That afternoon I do a couple of things. (1) I impulsively change my flight. I had 10 days left of my trip; I change it to 5. When I had arrived in Granada only a few hours earlier I had assumed I would stay two nights. Now I will be leaving early tomorrow morning. (2) I call Tino. If you don’t know who Tino is, read my blog entitled “Tino”. But in case you don’t have time, Tino is a mechanic in San Pedro Sula, Honduras who specializes in old motorcycles like my own. He fixed my bike two weeks earlier so I could continue on my trip, and he had become my friend. I needed to visit him again. I talk on the phone with Tino and tell him that I will see him in a few days, probably on Monday. (3) I email Mary, a Peace Corps volunteer in Honduras who I met at the D&D Brewery near Lake Yojoa (read my blog entitled “I’m stuck at the Brewery and Can’t Leave) and tell her that I will be passing through Comayagua, Honduras (the city she lives near) in the next day or two. It is clear that I am doing everything I can to be near people I already know instead of meeting new friends for a day.

The next morning, I wake up early and am on the road by 6:00am. I have gotten in the habit of going to bed early and rising early. Partly I sleep and wake with the sun. And this, after all, is the rainy season; afternoon showers are common, so I always try to ride in the morning.

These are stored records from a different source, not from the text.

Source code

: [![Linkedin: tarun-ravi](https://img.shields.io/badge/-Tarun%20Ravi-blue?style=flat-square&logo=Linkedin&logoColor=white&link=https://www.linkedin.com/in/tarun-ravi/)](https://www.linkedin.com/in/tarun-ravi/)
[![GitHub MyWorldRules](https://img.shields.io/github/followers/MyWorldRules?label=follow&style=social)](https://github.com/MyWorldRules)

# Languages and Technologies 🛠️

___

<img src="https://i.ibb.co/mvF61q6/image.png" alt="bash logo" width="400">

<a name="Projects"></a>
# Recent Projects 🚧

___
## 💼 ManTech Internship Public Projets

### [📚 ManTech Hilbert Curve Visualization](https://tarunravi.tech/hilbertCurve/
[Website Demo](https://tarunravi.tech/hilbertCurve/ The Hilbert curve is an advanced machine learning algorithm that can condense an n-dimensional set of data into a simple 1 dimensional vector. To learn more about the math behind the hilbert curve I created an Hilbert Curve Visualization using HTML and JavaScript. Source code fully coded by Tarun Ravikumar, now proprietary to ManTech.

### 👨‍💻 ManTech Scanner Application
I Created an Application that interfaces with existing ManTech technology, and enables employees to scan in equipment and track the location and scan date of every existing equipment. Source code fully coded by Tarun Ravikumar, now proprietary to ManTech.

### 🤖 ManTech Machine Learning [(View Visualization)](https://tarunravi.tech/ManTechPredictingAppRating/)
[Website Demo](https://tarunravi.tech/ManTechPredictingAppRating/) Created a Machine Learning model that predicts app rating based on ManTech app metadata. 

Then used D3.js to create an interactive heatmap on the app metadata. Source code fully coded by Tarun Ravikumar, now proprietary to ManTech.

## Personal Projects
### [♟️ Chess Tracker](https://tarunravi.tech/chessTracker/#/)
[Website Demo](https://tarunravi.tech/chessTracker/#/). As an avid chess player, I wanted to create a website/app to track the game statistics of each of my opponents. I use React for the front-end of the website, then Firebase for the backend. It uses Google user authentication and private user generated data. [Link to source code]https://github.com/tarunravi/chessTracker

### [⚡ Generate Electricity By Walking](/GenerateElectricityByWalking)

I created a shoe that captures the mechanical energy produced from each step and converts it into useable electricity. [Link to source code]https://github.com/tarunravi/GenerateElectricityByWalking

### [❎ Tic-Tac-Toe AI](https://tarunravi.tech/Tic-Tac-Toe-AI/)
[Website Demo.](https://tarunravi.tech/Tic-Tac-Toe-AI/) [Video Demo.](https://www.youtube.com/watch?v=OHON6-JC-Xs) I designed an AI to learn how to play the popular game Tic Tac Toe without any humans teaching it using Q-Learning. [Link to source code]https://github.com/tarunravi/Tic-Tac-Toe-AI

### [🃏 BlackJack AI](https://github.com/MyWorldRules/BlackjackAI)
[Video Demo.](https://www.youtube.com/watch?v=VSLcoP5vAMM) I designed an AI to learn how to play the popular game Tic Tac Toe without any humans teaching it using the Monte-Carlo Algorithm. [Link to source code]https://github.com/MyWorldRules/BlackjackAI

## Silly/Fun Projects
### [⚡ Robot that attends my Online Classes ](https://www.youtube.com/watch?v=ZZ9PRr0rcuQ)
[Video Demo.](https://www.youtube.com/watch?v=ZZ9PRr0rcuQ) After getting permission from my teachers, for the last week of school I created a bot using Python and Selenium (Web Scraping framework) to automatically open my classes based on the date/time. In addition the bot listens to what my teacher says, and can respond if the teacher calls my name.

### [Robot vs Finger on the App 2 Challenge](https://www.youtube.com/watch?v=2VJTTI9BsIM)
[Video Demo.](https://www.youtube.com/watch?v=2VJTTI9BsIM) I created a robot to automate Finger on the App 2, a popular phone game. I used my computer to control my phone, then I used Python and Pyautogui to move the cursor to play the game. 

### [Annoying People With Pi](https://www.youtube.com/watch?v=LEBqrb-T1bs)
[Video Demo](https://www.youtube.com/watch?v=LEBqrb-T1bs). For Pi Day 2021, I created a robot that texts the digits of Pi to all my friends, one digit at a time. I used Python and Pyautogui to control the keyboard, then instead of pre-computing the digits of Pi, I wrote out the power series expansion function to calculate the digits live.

I’m not sure where I will stop, but I decide that I will try and make it to Comayagua, Honduras to visit Mary. But getting to Comayagua means traveling about 500km, plus crossing a border, which can sometimes be very time-consuming. As I am driving, I wonder if by changing my flight, I have cheated myself out of my vacation. I’m now rushing rather than relaxing. I’m not exploring new cities. But, I made it to Costa Rica, and while I am still less than half of the way back, I get the feeling that I have made it. Something feels like it has changed. I’m not nervous anymore. During most of the days of travel on my trip, I feared something.

Things I feared:

On my first day of travel from Xela, Guatemala to Guatemala City, just a 3-hour journey which I knew very well, I fell on my motorcycle for the first time. The curvy mountain road I had traveled so many times before was washed out with mud, it was raining, and while I was only going 5 miles an hour, my motorcycle had absolutely no traction and slid out from under me. That night I contemplated my trip. I wanted to go to Roatan the next day on the northern coast of Honduras, but that was very far away and I was now terrified of rain and mud. I considered looking for the shortest routes and easiest places to get to. I had fallen on my first day of travel, on a road I had traveled many times. I wondered what the unknown roads would bring. At last I decided I would still try to get to Roatan. The trip there should have taken two days, but encouraged by good weather and the lack of rain, I drove until sunset and made it there in one day.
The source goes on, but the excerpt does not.